Eine der nachhaltigsten Effekte von Covid-19 könnte eine grundlegende Veränderung der Arbeitswelt sein. Wahrscheinlich werden in Zukunft im Durchschnitt weniger Menschen in Bürogebäuden anzutreffen sein, da mehr Mitarbeiter von zu Hause aus arbeiten. Derweil ist mit höheren Auslastungsspitzen zu rechnen, wenn mehr Mitarbeiter gleichzeitig zum direkten Austausch und Dialog mit Kollegen ins Büro kommen, der in einer Wissensgesellschaft nach wie vor unabdingbar ist. 

Mit der Rückkehr in die Büros dürften die Anforderungen der Mieter an die Ausstattung für ihre Mitarbeiter steigen, d. h. die Nachfrage nach modernen, flexibel gestaltbaren Büroräumlichkeiten, die höheren Umweltanforderungen beispielsweise im Bereich Energieeffizienz genügen, mit modernster digitaler Technologie ausgestattet sind und dem Gesundheits- und Wohlfühlfaktor stärker Rechnung tragen, wird sich erhöhen.
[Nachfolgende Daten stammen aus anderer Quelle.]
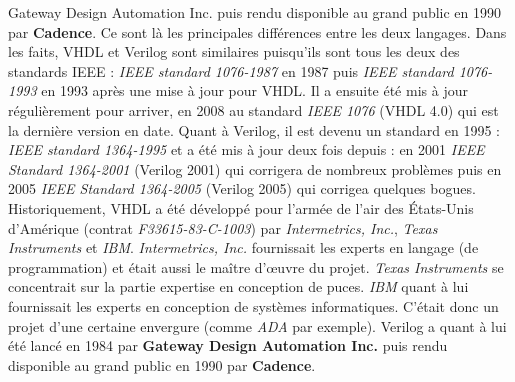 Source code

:{Gateway Design Automation Inc.}  puis rendu disponible au grand public en 1990 par \textbf{Cadence}.
Ce sont là les principales différences entre les deux langages. Dans les faits, VHDL et Verilog sont similaires puisqu'ils sont tous les deux des standards IEEE : \textit{IEEE standard 1076-1987} 
\cite{IEEE_VHDL_87}
en 1987 puis \textit{IEEE standard 1076-1993}
\cite{IEEE_VHDL_93}
 en 1993 après une mise à jour pour VHDL. Il a ensuite été mis à jour régulièrement pour arriver, en 2008 au standard \textit{IEEE 1076}
\cite{IEEE_VHDL}
 (VHDL 4.0) qui est la dernière version en date. Quant à Verilog, il est devenu un standard en 1995 : \textit{IEEE standard 1364-1995} 
\cite{IEEE_VERILOG_1995}
et a été mis à jour deux fois depuis : en 2001  \textit{IEEE Standard 1364-2001} 
\cite{IEEE_VERILOG_2001}
(Verilog 2001) qui corrigera de nombreux problèmes puis en 2005  \textit{IEEE Standard 1364-2005}
\cite{IEEE_VERILOG_2005}
(Verilog 2005) qui corrigea quelques bogues. Historiquement, VHDL a été développé pour l'armée de l'air des États-Unis d'Amérique (contrat \textit{F33615-83-C-1003}) par \textit{Intermetrics, Inc.}, \textit{Texas Instruments} et \textit{IBM}. \textit{Intermetrics, Inc.}  fournissait les experts en langage (de programmation) et était aussi le maître d'\oe{}uvre du projet. \textit{Texas Instruments} se concentrait sur la partie expertise en conception de puces. \textit{IBM} quant à lui fournissait les experts en conception de systèmes informatiques. C'était donc un projet d'une certaine envergure (comme \textit{ADA} par exemple). Verilog a quant à lui été lancé en 1984 par \textbf{Gateway Design Automation Inc.}  puis rendu disponible au grand public en 1990 par \textbf{Cadence}.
Mit der absehbaren Neuausrichtung von Real Asset-Portfolios auf diese neuen Rahmenbedingungen müssen Asset Owner einen verantwortungsvollen Umgang mit Partnern wie auch mit Lieferanten finden. 

Die Rechte von Arbeitnehmern und des Umfelds vor Ort werden für Real Asset-Investoren relevanter werden, nicht nur in Bezug auf die Gestaltung von Arbeitsplätzen, sondern auch in Bezug auf den Faktor Mensch. Als verantwortungsvolle Investoren können sich die Eigentümer von Objekten nicht auf eine Beobachterposition zurückziehen, sondern müssen den Wandel aktiv mitgestalten. 

Soziale Wirkung: zentrale, aber schwer messbare Komponente

Zwischen dem „S“ einerseits und dem „E“ und dem „G“ im ESG-Spektrum andererseits bestehen mitunter Zielkonflikte. Asset Owner brauchen daher einen stringenten Prozess zur Abwägung dieser verschiedenen Kriterien bei ihren Anlageentscheidungen. 

Fragen im Zusammenhang mit der sozialen Komponente des ESG-Konzepts rücken stärker in den Vordergrund. Wie Verbesserungen im sozialen Bereich bei einer Anlage gemessen werden sollen, ist hochumstritten. Hier eine befriedigende Lösung zu finden ist schwierig, weil sich diese im Vergleich zu Erfolgen beim Umweltschutz nicht so gut quantifizieren lassen.

Wegen dieser Problematik orientieren sich institutionelle Anleger im Hinblick auf bestimmte ESG-Ziele verstärkt an den 17 UN-Zielen für eine nachhaltige Entwicklung (Sustainable Development Goals – SGD).(4) Den United Nations Principles for Responsible Investment (UNPRI) zufolge kann diese Entwicklung dazu beitragen, dass Real Asset-Investoren klarer erkennen können, was sie bewirken.(5)   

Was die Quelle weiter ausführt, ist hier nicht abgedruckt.